"Talking is essential to communication, right? So without talking, you are in big trouble IMO."
I totally agree. The problem is that my W has never been much of a talker. I've had to do a fair share of mind reading over the 17 years of our R. She was just never taught how as her mom never opens up to her own emotions. Her sister even told me that their family really don't process and communicate emotions very well. So that part I'm used to and trying to get her to see the benefits of talking.
In terms of the physical intimacy, my W was never the touchy feely type and hasn't initiated sex in at least two years. I don't know if it was a hormonal change from her last pregnancy, but she just wasn't the type to get physical. She likes sex, but doesn't like to admit it. It's weird.
She also seems to still listen to what I tell her. Like she wanted a boob job very badly and I had told her I was supportive of it, but to be aware of the risks. She then changed her mind.
"I guess this sort of confuses me. You may not realize it, but you are still basically trying to "trick" her into loving you again or "getting in" somehow. What reason do you want to get in?"
It's not really trying to "trick" her into loving me. It's looking for the right way to get through to her. For example, some people write love letters, some like to talk, etc. With each positive tipping point that seems to attract her back to the R, I try to see what reaches her. And I want to get "in" to go back to being in a M.

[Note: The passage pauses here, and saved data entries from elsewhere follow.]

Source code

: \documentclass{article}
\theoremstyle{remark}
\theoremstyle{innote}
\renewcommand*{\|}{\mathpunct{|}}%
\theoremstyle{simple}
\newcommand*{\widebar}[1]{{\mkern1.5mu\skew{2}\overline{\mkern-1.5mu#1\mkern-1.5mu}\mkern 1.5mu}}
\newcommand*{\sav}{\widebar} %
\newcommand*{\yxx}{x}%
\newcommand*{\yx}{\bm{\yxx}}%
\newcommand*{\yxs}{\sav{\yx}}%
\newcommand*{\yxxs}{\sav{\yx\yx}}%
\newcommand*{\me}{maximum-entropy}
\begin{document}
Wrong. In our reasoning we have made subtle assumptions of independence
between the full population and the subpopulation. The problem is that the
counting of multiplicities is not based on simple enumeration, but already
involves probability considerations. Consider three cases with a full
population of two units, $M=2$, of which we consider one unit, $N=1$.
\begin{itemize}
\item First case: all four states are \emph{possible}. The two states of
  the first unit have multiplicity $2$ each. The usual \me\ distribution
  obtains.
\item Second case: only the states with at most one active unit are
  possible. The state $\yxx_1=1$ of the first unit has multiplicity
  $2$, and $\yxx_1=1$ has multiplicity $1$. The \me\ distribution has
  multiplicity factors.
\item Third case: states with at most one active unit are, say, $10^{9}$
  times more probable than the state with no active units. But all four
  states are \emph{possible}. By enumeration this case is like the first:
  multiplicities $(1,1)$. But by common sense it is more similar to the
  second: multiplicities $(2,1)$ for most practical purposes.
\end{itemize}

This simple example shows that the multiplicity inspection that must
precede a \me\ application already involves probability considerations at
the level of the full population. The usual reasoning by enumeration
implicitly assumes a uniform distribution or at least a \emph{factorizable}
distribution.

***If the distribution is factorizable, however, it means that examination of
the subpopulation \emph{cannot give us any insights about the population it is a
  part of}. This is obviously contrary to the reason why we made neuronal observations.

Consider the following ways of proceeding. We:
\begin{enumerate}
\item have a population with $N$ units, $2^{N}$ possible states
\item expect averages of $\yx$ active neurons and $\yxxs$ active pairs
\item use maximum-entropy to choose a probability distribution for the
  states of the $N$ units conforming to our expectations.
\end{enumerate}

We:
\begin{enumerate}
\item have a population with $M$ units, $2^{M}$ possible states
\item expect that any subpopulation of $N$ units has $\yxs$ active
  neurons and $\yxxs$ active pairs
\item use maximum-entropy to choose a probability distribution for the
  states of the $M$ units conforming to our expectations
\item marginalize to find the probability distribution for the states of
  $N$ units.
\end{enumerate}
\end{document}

I do understand the idea of separating again, however it took all of my DB efforts to get back to this point where we are actually together and friendly. Originally I would say that she did it for the kids, but there's that something else there that tells me its not. I think her A shook her personal beliefs and home could very well represent some kind of stability.
As far as the A, I can never really be sure that it's over, but can go back into trusting her. She did return all of his things after I kicked her out and has had no real contact with him outside of work which is in a busy clinic.
My next step is to see if she'll go out to lunch with me alone. Then after that a movie together the following week. And then proceed to dinner the week after. If she's receptive to all that, I think things would work out but they have to be at her pace. It's like she's a stray dog that's wandered into my yard. I have to show that it's safe, secure and not make any sudden movements or she'll bolt.
I am getting the control back in our R. She does listen to me and is no longer confrontational and I also have no fear in our R any more. I do know how lack of control is a turn off.
I guess I'm looking for unique ideas as to what could "turn her on". Just suggestions that worked for you.
M-43 W-40 2D - 9 and 5
Emotion, yet peace. Ignorance, yet knowledge. Passion, yet serenity. Chaos, yet harmony. Death, yet a new life.